● SOURCE RECORDS
━━━

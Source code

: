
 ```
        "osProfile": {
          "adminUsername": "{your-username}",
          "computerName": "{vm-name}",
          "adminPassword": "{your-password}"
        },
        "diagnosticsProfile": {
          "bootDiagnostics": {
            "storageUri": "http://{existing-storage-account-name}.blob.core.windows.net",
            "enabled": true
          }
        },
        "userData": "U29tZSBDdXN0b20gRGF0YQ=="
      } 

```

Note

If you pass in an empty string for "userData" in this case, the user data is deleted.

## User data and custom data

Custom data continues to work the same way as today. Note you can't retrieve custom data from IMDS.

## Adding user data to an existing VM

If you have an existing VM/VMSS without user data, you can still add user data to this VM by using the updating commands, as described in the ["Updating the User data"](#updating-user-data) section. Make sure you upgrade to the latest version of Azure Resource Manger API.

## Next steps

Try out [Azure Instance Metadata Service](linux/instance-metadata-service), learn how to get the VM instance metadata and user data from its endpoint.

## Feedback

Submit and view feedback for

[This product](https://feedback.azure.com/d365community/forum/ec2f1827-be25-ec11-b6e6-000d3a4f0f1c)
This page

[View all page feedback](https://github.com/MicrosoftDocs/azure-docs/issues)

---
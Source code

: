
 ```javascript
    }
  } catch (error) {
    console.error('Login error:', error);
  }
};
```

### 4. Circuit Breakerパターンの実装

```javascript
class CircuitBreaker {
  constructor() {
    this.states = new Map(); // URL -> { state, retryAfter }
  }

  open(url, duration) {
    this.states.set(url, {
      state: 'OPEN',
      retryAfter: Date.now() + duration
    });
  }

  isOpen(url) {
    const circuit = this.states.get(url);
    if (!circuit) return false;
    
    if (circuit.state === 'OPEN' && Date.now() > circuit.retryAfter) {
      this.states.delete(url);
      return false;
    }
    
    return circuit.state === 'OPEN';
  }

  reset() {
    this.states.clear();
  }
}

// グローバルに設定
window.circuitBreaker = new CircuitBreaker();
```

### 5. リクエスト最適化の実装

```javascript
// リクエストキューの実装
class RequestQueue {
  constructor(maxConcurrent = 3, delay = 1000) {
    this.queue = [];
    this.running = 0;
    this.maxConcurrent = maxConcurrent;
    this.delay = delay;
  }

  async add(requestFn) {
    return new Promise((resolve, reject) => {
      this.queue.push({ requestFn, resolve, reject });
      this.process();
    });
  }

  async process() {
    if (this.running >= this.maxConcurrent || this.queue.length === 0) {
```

━━━

● WORK TO COMPLETE
Print the data word for word.

● EXERCISE SOLUTION
Source code

:
 ```
        "osProfile": {
          "adminUsername": "{your-username}",
          "computerName": "{vm-name}",
          "adminPassword": "{your-password}"
        },
        "diagnosticsProfile": {
          "bootDiagnostics": {
            "storageUri": "http://{existing-storage-account-name}.blob.core.windows.net",
            "enabled": true
          }
        },
        "userData": "U29tZSBDdXN0b20gRGF0YQ=="
      } 

```

Note

If you pass in an empty string for "userData" in this case, the user data is deleted.

## User data and custom data

Custom data continues to work the same way as today. Note you can't retrieve custom data from IMDS.

## Adding user data to an existing VM

If you have an existing VM/VMSS without user data, you can still add user data to this VM by using the updating commands, as described in the ["Updating the User data"](#updating-user-data) section. Make sure you upgrade to the latest version of Azure Resource Manger API.

## Next steps

Try out [Azure Instance Metadata Service](linux/instance-metadata-service), learn how to get the VM instance metadata and user data from its endpoint.

## Feedback

Submit and view feedback for

[This product](https://feedback.azure.com/d365community/forum/ec2f1827-be25-ec11-b6e6-000d3a4f0f1c)
This page

[View all page feedback](https://github.com/MicrosoftDocs/azure-docs/issues)

---
Source code

:
 ```javascript
    }
  } catch (error) {
    console.error('Login error:', error);
  }
};
```

### 4. Circuit Breakerパターンの実装

```javascript
class CircuitBreaker {
  constructor() {
    this.states = new Map(); // URL -> { state, retryAfter }
  }

  open(url, duration) {
    this.states.set(url, {
      state: 'OPEN',
      retryAfter: Date.now() + duration
    });
  }

  isOpen(url) {
    const circuit = this.states.get(url);
    if (!circuit) return false;
    
    if (circuit.state === 'OPEN' && Date.now() > circuit.retryAfter) {
      this.states.delete(url);
      return false;
    }
    
    return circuit.state === 'OPEN';
  }

  reset() {
    this.states.clear();
  }
}

// グローバルに設定
window.circuitBreaker = new CircuitBreaker();
```

### 5. リクエスト最適化の実装

```javascript
// リクエストキューの実装
class RequestQueue {
  constructor(maxConcurrent = 3, delay = 1000) {
    this.queue = [];
    this.running = 0;
    this.maxConcurrent = maxConcurrent;
    this.delay = delay;
  }

  async add(requestFn) {
    return new Promise((resolve, reject) => {
      this.queue.push({ requestFn, resolve, reject });
      this.process();
    });
  }

  async process() {
    if (this.running >= this.maxConcurrent || this.queue.length === 0) {
```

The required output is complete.